Nevertheless, I was still curious about what might be causing the 
failure in the first place: it appears to only happen in CI with gcc on 
Linux, and I was not able to repro on my machine using (tested with 
gcc-7.5 and gcc-10, with seen from this morning):
   make CC=gcc-10 T=t0410-partial-clone.sh test

I'm guessing that understanding this failure might require the help of 
someone with an Ubuntu install to debug (unless there's some easy way of 
using Github's Actions to run a bisect)?

-- snip --

ATB,

   Andrzej
Johannes Schindelin May 6, 2021, 2 p.m. UTC | #3
Hi Andrzej,

On Thu, 6 May 2021, Andrzej Hunt wrote:

> On 05/05/2021 21:28, Johannes Schindelin wrote:
>
> > On Wed, 5 May 2021, Andrzej Hunt via GitGitGadget wrote:
> >
> > > diff --git a/builtin/init-db.c b/builtin/init-db.c
> > > index 31b718259a64..b25147ebaf59 100644
> > > --- a/builtin/init-db.c
> > > +++ b/builtin/init-db.c
> > > @@ -512,6 +512,7 @@ int init_db(const char *git_dir, const char
> > > *real_git_dir,
> > >    		       git_dir, len && git_dir[len-1] != '/' ? "/" : "");
> > >    }
> > >
> > > +	clear_repository_format(&repo_fmt);
> >
> > I am afraid that this might not be correct, as t0410.27 experienced a
> > segmentation fault (see
> > https://github.com/git/git/pull/1018/checks?check_run_id=2511749719#step:5:2845
> > for the full details):
>
>
> Thanks for spotting that. On further investigation this looks like a
> preexisting issue on seen (my github PR was based on seen - in hindsight that
> was probably not a good idea) - here's a CI run from seen this morning
> exhibiting the same failure:
>   https://github.com/git/git/runs/2515095446?check_suite_focus=true
>
> To gain more confidence, I've rebased my patch onto next, and I no longer hit
> any CI failures:
>   https://github.com/ahunt/git/runs/2515309312?check_suite_focus=true
> (I ran this on my fork because changing the base branch appears to have
> confused the PR's CI configuration.)

Oh, I'm sorry! But it is great news that this is not _your_ patch's
problem (I had a brief look over it and wondered why it would cause this
segfault).

> Nevertheless, I was still curious about what might be causing the failure in
> the first place: it appears to only happen in CI with gcc on Linux, and I was
> not able to repro on my machine using (tested with gcc-7.5 and gcc-10, with
> seen from this morning):
>   make CC=gcc-10 T=t0410-partial-clone.sh test

There are more settings used in the CI run, indeed. So yeah, it would be
good to debug this in an environment where it does fail.

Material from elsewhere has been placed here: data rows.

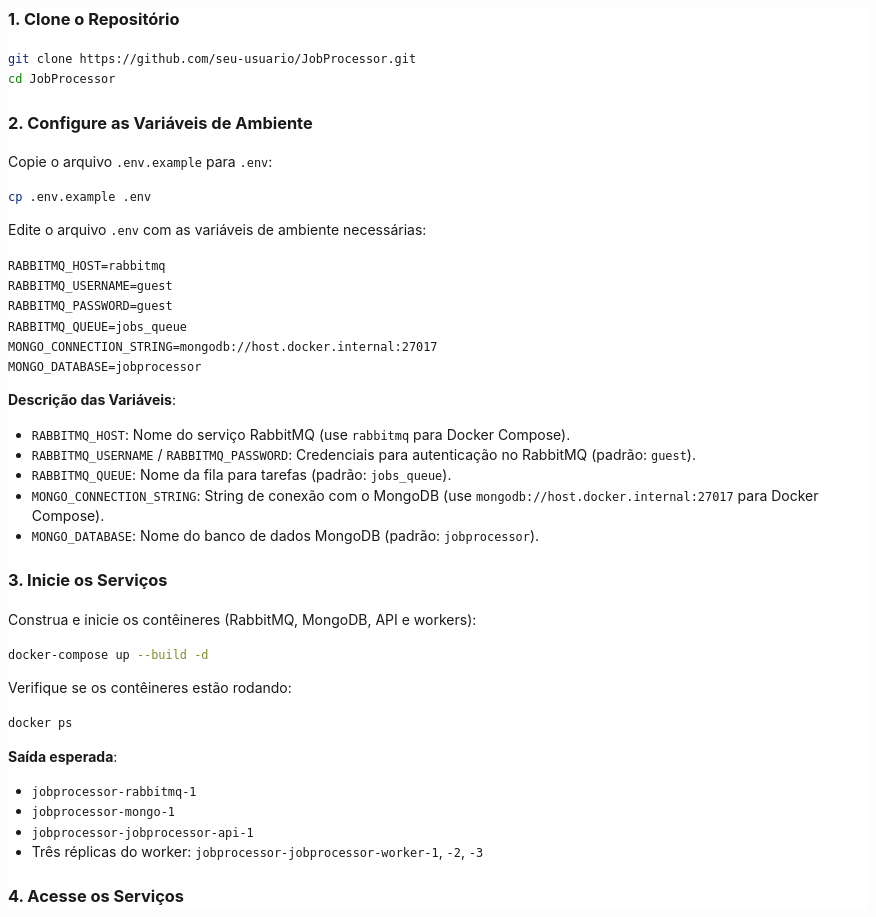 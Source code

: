 ### 1. Clone o Repositório

```bash
git clone https://github.com/seu-usuario/JobProcessor.git
cd JobProcessor
```

### 2. Configure as Variáveis de Ambiente

Copie o arquivo `.env.example` para `.env`:

```bash
cp .env.example .env
```

Edite o arquivo `.env` com as variáveis de ambiente necessárias:

```env
RABBITMQ_HOST=rabbitmq
RABBITMQ_USERNAME=guest
RABBITMQ_PASSWORD=guest
RABBITMQ_QUEUE=jobs_queue
MONGO_CONNECTION_STRING=mongodb://host.docker.internal:27017
MONGO_DATABASE=jobprocessor
```

**Descrição das Variáveis**:
- `RABBITMQ_HOST`: Nome do serviço RabbitMQ (use `rabbitmq` para Docker Compose).
- `RABBITMQ_USERNAME` / `RABBITMQ_PASSWORD`: Credenciais para autenticação no RabbitMQ (padrão: `guest`).
- `RABBITMQ_QUEUE`: Nome da fila para tarefas (padrão: `jobs_queue`).
- `MONGO_CONNECTION_STRING`: String de conexão com o MongoDB (use `mongodb://host.docker.internal:27017` para Docker Compose).
- `MONGO_DATABASE`: Nome do banco de dados MongoDB (padrão: `jobprocessor`).

### 3. Inicie os Serviços

Construa e inicie os contêineres (RabbitMQ, MongoDB, API e workers):

```bash
docker-compose up --build -d
```

Verifique se os contêineres estão rodando:

```bash
docker ps
```

**Saída esperada**:
- `jobprocessor-rabbitmq-1`
- `jobprocessor-mongo-1`
- `jobprocessor-jobprocessor-api-1`
- Três réplicas do worker: `jobprocessor-jobprocessor-worker-1`, `-2`, `-3`

### 4. Acesse os Serviços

> I'm guessing that understanding this failure might require the help of someone
> with an Ubuntu install to debug (unless there's some easy way of using
> Github's Actions to run a bisect)?

As a matter of fact, there is a neat way in GitHub Actions to debug this:
the `action-tmate` Action. It installs and starts a `tmate` instance,
which is a `tmux` inside kind of a proxied SSH server.

This is what I usually do when I have time to track down such problems: I
edit `.github/workflows/main.yml` and push it into a branch in my fork.
The edits are essentially:

- I delete the `ci-config` job (because I know that I want to run this
  workflow and don't want to wait for that job to be queued and run)

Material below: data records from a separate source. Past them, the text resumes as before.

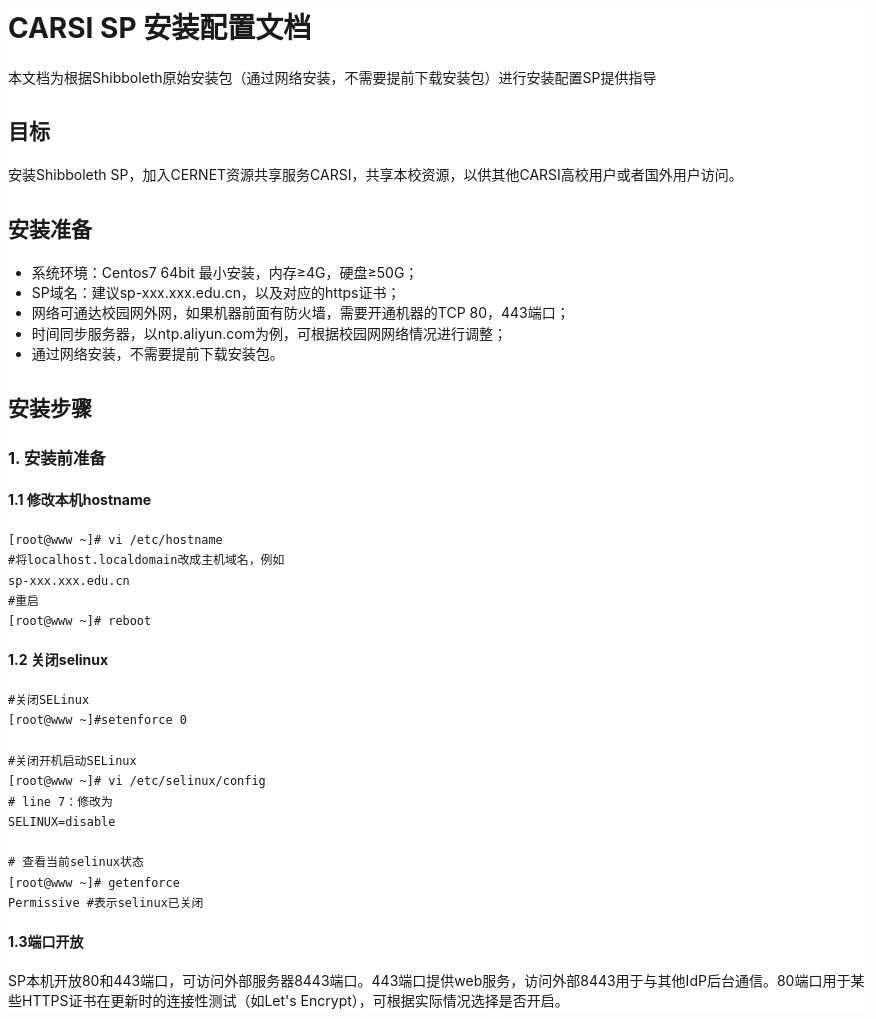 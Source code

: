 # CARSI SP 安装配置文档

本文档为根据Shibboleth原始安装包（通过网络安装，不需要提前下载安装包）进行安装配置SP提供指导

## 目标

安装Shibboleth SP，加入CERNET资源共享服务CARSI，共享本校资源，以供其他CARSI高校用户或者国外用户访问。

## 安装准备

- 系统环境：Centos7 64bit 最小安装，内存≥4G，硬盘≥50G；
- SP域名：建议sp-xxx.xxx.edu.cn，以及对应的https证书；
- 网络可通达校园网外网，如果机器前面有防火墙，需要开通机器的TCP 80，443端口；
- 时间同步服务器，以ntp.aliyun.com为例，可根据校园网网络情况进行调整；
- 通过网络安装，不需要提前下载安装包。

## 安装步骤

### 1. 安装前准备

#### 1.1 修改本机hostname

```
[root@www ~]# vi /etc/hostname
#将localhost.localdomain改成主机域名，例如
sp-xxx.xxx.edu.cn
#重启
[root@www ~]# reboot
```



#### 1.2 关闭selinux

```
#关闭SELinux
[root@www ~]#setenforce 0

#关闭开机启动SELinux
[root@www ~]# vi /etc/selinux/config
# line 7：修改为
SELINUX=disable

# 查看当前selinux状态
[root@www ~]# getenforce
Permissive #表示selinux已关闭
```



#### 1.3端口开放

SP本机开放80和443端口，可访问外部服务器8443端口。443端口提供web服务，访问外部8443用于与其他IdP后台通信。80端口用于某些HTTPS证书在更新时的连接性测试（如Let's Encrypt），可根据实际情况选择是否开启。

- Obviously, this requires all the `needs: ci-config` and
  `if: needs.ci-config.outputs.enabled == 'yes'` lines to be deleted, too.

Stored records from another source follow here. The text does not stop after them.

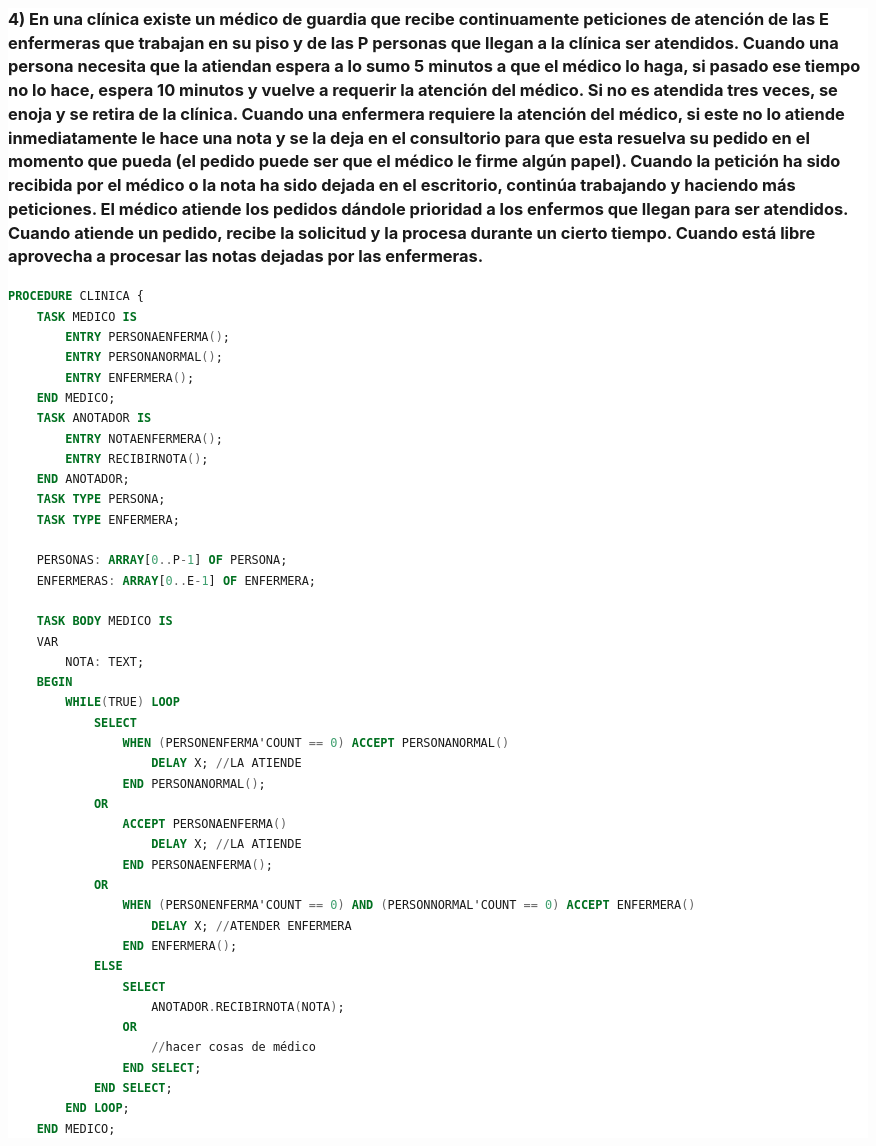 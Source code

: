### 4) En una clínica existe un médico de guardia que recibe continuamente peticiones de atención de las E enfermeras que trabajan en su piso y de las P personas que llegan a la clínica ser atendidos. Cuando una persona necesita que la atiendan espera a lo sumo 5 minutos a que el médico lo haga, si pasado ese tiempo no lo hace, espera 10 minutos y vuelve a requerir la atención del médico. Si no es atendida tres veces, se enoja y se retira de la clínica. Cuando una enfermera requiere la atención del médico, si este no lo atiende inmediatamente le hace una nota y se la deja en el consultorio para que esta resuelva su pedido en el momento que pueda (el pedido puede ser que el médico le firme algún papel). Cuando la petición ha sido recibida por el médico o la nota ha sido dejada en el escritorio, continúa trabajando y haciendo más peticiones. El médico atiende los pedidos dándole prioridad a los enfermos que llegan para ser atendidos. Cuando atiende un pedido, recibe la solicitud y la procesa durante un cierto tiempo. Cuando está libre aprovecha a procesar las notas dejadas por las enfermeras.

```ada
PROCEDURE CLINICA {
    TASK MEDICO IS
        ENTRY PERSONAENFERMA();
        ENTRY PERSONANORMAL();
        ENTRY ENFERMERA();
    END MEDICO;
    TASK ANOTADOR IS
        ENTRY NOTAENFERMERA();
        ENTRY RECIBIRNOTA();
    END ANOTADOR;
    TASK TYPE PERSONA;
    TASK TYPE ENFERMERA;

    PERSONAS: ARRAY[0..P-1] OF PERSONA;
    ENFERMERAS: ARRAY[0..E-1] OF ENFERMERA;

    TASK BODY MEDICO IS
    VAR
        NOTA: TEXT;
    BEGIN
        WHILE(TRUE) LOOP
            SELECT
                WHEN (PERSONENFERMA'COUNT == 0) ACCEPT PERSONANORMAL()
                    DELAY X; //LA ATIENDE
                END PERSONANORMAL();
            OR
                ACCEPT PERSONAENFERMA()
                    DELAY X; //LA ATIENDE
                END PERSONAENFERMA();
            OR
                WHEN (PERSONENFERMA'COUNT == 0) AND (PERSONNORMAL'COUNT == 0) ACCEPT ENFERMERA()
                    DELAY X; //ATENDER ENFERMERA
                END ENFERMERA();
            ELSE
                SELECT
                    ANOTADOR.RECIBIRNOTA(NOTA);
                OR
                    //hacer cosas de médico
                END SELECT;
            END SELECT;
        END LOOP;
    END MEDICO;
```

- I also delete the jobs, tasks, and matrix elements that are not
  necessary for my debugging session (in your case, that would be e.g. the
  `dockerized` job as well as the vectors in `regular` that are not
  `linux-gcc`).

- Then comes the most important part: after the
  `ci/print-test-failures.sh` task, I insert this task:

    - name: action-tmate
      if: failure()
      uses: mxschmitt/action-tmate@v3
      with:
        limit-access-to-actor: true

The `limit-access-to-actor` thing only applies if you uploaded your public
SSH key to your GitHub profile. Otherwise, anybody who monitors the run
could see the command-line to connect to your debugging instance and
interfere with you.

For details, see https://mxschmitt.github.io/action-tmate/

Thanks,
Dscho
diff mbox series

Patch

diff --git a/builtin/init-db.c b/builtin/init-db.c
index 31b718259a64..b25147ebaf59 100644
--- a/builtin/init-db.c
+++ b/builtin/init-db.c
@@ -512,6 +512,7 @@  int init_db(const char *git_dir, const char *real_git_dir,
 			       git_dir, len && git_dir[len-1] != '/' ? "/" : "");
 	}
 
+	clear_repository_format(&repo_fmt);
 	free(original_git_dir);
 	return 0;
 }